[Work item] Lines below that include the word "https" should each be copied.

Segment Start: Records provided

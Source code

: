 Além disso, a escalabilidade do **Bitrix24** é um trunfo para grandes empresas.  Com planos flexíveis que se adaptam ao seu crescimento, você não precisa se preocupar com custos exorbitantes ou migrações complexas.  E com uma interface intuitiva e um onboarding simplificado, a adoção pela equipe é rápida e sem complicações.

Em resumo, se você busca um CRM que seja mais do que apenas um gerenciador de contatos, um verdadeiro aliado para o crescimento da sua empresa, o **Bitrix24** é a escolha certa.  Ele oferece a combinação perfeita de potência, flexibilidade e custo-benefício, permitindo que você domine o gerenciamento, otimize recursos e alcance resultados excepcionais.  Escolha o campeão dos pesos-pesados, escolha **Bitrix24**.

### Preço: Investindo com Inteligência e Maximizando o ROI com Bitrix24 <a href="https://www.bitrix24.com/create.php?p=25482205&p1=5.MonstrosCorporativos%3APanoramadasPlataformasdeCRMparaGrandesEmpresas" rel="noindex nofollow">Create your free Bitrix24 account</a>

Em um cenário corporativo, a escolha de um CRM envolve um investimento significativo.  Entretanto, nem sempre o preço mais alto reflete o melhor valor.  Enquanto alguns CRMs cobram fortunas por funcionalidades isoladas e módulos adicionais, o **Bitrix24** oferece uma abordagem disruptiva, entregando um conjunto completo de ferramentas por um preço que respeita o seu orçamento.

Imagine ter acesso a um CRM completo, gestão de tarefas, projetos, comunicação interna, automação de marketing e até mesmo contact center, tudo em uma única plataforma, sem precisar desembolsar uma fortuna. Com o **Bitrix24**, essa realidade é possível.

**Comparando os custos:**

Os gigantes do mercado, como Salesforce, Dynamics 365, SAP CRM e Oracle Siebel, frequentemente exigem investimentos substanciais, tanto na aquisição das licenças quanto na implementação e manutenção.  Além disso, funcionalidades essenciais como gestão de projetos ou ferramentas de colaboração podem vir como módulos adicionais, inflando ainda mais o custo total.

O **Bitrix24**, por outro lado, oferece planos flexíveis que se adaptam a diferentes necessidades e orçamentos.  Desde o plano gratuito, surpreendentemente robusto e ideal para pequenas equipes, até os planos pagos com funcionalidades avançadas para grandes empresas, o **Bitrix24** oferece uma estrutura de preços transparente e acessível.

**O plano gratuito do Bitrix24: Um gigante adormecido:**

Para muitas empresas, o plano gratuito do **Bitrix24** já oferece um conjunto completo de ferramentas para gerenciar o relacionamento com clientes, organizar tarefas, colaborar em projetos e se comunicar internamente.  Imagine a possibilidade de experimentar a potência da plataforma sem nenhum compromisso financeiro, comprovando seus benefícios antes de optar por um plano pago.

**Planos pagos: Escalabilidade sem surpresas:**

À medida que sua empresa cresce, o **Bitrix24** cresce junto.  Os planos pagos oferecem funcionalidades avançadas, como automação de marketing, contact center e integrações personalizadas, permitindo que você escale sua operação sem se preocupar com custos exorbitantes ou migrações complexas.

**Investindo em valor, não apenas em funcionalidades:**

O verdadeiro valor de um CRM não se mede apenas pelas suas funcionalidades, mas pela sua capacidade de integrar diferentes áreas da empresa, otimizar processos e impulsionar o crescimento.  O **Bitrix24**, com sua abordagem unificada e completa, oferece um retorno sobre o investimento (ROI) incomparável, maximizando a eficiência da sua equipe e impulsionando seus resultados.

Segment End: Records provided
Segment Start: Records provided

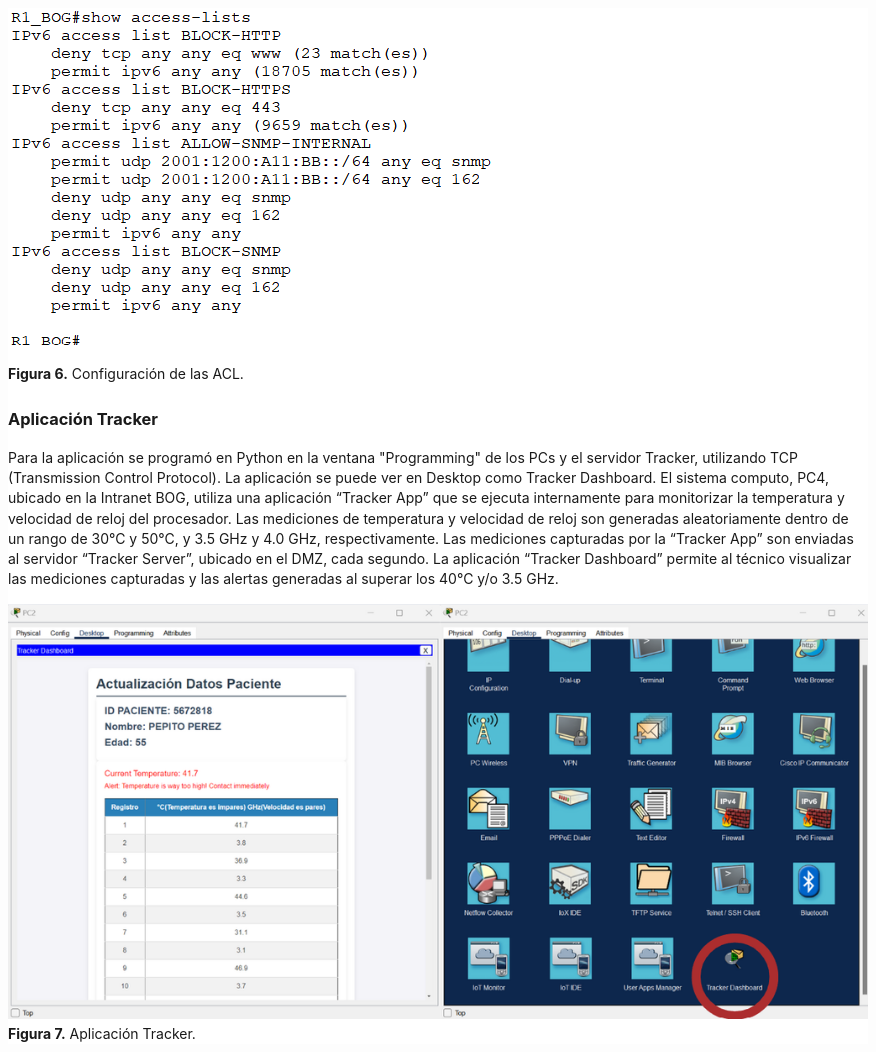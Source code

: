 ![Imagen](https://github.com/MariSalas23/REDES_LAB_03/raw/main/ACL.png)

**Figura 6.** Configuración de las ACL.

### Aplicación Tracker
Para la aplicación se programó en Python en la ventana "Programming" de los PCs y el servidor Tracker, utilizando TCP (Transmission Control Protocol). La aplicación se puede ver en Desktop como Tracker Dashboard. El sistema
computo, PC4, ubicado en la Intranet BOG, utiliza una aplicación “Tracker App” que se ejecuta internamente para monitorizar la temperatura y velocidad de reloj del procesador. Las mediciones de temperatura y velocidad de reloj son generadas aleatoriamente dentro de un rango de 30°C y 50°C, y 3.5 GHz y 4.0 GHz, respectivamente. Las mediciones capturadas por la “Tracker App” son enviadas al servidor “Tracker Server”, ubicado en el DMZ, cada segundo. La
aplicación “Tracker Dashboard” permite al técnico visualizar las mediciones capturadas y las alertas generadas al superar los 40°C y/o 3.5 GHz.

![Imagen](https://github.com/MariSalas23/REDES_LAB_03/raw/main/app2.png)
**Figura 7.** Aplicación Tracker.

Segment End: Records provided

[Response to this task]
### Preço: Investindo com Inteligência e Maximizando o ROI com Bitrix24 <a href="https://www.bitrix24.com/create.php?p=25482205&p1=5.MonstrosCorporativos%3APanoramadasPlataformasdeCRMparaGrandesEmpresas" rel="noindex nofollow">Create your free Bitrix24 account</a>
: ![Imagen](https://github.com/MariSalas23/REDES_LAB_03/raw/main/ACL.png)
![Imagen](https://github.com/MariSalas23/REDES_LAB_03/raw/main/app2.png)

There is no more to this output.